Examples
========

This is a first example of a real application of the differentiable programming paradigm in the context of mapping the brain's functional connectivity. This example replicates the third experiment from our first preprint on this subject ("Covariance modelling"). The goal of this experiment is to create a simple, differentiable map of the dynamics of community structure in the brain's functional connectome.

The connectome is a graph of the brain's functional connectivity, where each node represents a brain region and each edge represents the strength of the connection between two regions. The community structure of the connectome is a partition of the nodes into groups that are more strongly connected to each other than to nodes in other groups. The dynamics of community structure is the evolution of the community structure over time. Here, we use a simple operationalisation of the dynamics that tracks only whether a community is present or absent at each time point.

This tutorial steps through the code for this experiment.

Loading the dataset
-------------------

In this tutorial, we'll perform the experiment using a subset of the Midnight Scan Club (MSC) dataset. We select a subset of the dataset to expedite the processing steps, and because we can find a rich community structure even using only this subset. The MSC dataset is a collection of fMRI scans of 10 subjects, each performing a number of in-scanner tasks across 10 scanning sessions. Here, we use the first 3 resting-state scans from each subject.

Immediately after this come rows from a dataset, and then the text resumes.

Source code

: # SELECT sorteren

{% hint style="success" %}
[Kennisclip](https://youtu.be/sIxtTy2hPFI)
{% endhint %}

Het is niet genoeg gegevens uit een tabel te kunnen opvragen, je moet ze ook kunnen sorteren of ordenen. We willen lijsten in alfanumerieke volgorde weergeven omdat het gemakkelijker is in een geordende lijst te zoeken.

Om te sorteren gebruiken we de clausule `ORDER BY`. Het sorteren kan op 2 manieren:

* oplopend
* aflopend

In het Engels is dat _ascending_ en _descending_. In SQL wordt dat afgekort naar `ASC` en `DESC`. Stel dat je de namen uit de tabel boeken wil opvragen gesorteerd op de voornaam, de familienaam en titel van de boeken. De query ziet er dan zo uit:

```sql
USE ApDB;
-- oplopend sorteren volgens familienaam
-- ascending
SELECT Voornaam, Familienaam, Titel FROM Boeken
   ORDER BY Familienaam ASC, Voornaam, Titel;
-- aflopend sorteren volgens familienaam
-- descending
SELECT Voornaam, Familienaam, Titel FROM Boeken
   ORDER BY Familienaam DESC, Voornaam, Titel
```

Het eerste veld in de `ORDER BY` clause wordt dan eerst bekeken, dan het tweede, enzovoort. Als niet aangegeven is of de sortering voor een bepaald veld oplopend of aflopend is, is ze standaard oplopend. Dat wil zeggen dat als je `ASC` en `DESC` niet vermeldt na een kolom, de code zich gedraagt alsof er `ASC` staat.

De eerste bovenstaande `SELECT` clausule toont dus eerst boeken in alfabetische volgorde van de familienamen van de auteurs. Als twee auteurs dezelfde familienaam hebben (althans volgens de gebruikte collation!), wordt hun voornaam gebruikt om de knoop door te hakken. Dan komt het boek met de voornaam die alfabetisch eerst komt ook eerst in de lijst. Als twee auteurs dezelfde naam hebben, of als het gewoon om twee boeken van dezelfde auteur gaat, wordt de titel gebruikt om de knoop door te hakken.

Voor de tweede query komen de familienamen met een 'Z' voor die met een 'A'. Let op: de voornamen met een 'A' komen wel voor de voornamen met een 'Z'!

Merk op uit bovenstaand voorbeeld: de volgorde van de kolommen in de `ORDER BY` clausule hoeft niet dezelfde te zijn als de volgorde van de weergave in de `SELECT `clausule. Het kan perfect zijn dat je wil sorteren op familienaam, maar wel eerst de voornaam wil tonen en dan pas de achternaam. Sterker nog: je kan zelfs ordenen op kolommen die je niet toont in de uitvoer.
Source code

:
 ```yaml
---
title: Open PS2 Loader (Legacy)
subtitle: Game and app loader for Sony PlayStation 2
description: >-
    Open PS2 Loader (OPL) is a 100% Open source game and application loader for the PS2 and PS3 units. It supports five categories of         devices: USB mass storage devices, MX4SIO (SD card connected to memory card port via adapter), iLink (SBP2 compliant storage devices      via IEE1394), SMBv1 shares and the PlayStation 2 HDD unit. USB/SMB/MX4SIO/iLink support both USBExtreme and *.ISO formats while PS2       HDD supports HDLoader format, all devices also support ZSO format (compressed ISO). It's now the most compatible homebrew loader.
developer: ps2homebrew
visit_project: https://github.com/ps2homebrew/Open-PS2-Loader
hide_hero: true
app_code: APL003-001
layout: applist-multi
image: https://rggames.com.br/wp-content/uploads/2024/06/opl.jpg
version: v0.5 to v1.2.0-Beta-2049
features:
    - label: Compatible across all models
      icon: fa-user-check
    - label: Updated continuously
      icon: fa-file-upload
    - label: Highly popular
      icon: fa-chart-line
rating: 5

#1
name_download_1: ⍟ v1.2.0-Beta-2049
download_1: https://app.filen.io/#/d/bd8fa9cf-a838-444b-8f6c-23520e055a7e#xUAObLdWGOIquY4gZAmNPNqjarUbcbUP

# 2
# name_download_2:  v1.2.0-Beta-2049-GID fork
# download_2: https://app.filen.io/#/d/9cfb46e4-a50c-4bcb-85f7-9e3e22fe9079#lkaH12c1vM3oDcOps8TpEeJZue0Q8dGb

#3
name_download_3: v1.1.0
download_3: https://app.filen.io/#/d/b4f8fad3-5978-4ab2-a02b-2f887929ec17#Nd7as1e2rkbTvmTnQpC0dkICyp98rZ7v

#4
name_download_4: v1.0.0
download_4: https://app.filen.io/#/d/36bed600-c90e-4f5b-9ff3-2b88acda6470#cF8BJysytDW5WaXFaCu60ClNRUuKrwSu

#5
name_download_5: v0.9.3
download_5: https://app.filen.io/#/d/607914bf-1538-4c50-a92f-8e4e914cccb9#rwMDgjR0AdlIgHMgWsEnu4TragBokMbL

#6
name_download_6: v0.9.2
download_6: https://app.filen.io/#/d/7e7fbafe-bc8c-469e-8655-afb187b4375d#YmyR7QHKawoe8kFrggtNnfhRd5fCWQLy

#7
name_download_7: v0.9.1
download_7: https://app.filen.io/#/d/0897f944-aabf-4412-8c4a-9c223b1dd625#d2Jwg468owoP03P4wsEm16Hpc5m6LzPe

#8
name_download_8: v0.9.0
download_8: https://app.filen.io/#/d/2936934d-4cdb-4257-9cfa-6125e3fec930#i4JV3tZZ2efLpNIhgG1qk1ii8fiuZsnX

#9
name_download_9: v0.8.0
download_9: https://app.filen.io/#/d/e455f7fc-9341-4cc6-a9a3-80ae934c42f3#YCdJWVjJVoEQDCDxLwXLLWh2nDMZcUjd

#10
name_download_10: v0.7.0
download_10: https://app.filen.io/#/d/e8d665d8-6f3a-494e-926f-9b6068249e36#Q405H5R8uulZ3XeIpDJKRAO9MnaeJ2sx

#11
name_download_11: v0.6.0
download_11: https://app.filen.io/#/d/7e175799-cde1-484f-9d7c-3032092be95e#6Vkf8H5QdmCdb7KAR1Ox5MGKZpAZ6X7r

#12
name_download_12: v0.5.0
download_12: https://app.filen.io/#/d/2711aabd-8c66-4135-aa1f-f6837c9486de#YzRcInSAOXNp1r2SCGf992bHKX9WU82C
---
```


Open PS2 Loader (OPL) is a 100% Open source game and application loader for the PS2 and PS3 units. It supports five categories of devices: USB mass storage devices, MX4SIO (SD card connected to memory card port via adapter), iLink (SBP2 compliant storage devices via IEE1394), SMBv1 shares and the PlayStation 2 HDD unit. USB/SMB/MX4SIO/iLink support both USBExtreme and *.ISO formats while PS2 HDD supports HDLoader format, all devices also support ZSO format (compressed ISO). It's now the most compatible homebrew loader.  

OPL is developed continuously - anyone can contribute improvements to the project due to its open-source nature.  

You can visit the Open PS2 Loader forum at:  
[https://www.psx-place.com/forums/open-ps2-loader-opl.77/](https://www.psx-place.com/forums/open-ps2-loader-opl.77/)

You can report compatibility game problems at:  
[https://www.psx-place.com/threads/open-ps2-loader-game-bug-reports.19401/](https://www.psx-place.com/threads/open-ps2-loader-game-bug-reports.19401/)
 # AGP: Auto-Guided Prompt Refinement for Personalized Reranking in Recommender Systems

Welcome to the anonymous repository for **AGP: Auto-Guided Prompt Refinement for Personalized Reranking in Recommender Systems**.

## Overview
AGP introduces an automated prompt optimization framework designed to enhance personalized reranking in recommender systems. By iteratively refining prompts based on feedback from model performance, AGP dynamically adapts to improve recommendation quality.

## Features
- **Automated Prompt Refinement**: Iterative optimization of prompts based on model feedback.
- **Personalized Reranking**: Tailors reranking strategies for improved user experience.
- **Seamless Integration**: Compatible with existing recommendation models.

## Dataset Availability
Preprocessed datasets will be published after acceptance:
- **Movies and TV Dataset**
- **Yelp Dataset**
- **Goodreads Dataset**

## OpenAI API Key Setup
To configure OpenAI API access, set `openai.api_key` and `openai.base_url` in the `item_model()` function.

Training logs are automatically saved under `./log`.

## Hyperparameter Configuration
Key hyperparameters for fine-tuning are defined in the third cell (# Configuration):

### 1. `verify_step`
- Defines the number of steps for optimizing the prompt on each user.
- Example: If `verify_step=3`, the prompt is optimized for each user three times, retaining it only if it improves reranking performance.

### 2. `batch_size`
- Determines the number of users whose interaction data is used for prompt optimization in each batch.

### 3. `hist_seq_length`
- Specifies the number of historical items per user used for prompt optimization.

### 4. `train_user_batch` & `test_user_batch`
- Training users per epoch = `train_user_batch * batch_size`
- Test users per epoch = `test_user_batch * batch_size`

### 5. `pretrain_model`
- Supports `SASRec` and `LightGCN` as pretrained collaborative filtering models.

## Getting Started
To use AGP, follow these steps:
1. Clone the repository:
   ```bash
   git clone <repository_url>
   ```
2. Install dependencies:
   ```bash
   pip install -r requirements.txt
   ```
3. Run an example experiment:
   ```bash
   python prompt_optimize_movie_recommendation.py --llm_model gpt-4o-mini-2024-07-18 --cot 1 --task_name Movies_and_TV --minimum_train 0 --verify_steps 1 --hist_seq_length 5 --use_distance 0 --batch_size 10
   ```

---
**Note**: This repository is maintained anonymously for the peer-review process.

The MSC dataset is available from the OpenNeuro website. Below, we're using a utility function to retrieve a version of the dataset that has already been preprocessed. The preprocessing includes, among other standard steps, dimensionality reduction using a 400-region parcellation (brain atlas) and denoising using a 36-parameter model of motion estimates and nuisance signals.

.. code-block:: python

    import pathlib
    import jax.numpy as jnp
    import pandas as pd

    from hypercoil.engine.axisutil import extend_to_max_size
    from hypercoil.neuro.data_msc import minimal_msc_download

    dataset_root = f"{minimal_msc_download()}/data/ts/"
    paths = pathlib.Path(dataset_root).glob("*ses-func0[1-3]*task-rest*ts.1D")
    time_series = tuple(pd.read_csv(path, sep=" ", header=None) for path in paths)
    time_series = tuple(jnp.array(t.values.T) for t in time_series)
    time_series = jnp.stack(extend_to_max_size(time_series, 0.0))
    assert time_series.shape == (30, 400, 814)


Defining the model
------------------

Next, let's define the model that will be learning the community structure. We need to define the model's parameters, the model's forward pass, and the model's loss function. We begin here with the parameters. The model has two parameter tensors: one for the community structure and one for the dynamics of community structure. The community structure is a matrix of shape (n_nodes, n_communities), where each row represents a node and each column represents a community. The dynamics of community structure is a binary matrix of shape (n_time_points, n_communities), where each row represents a time point and each column represents a community.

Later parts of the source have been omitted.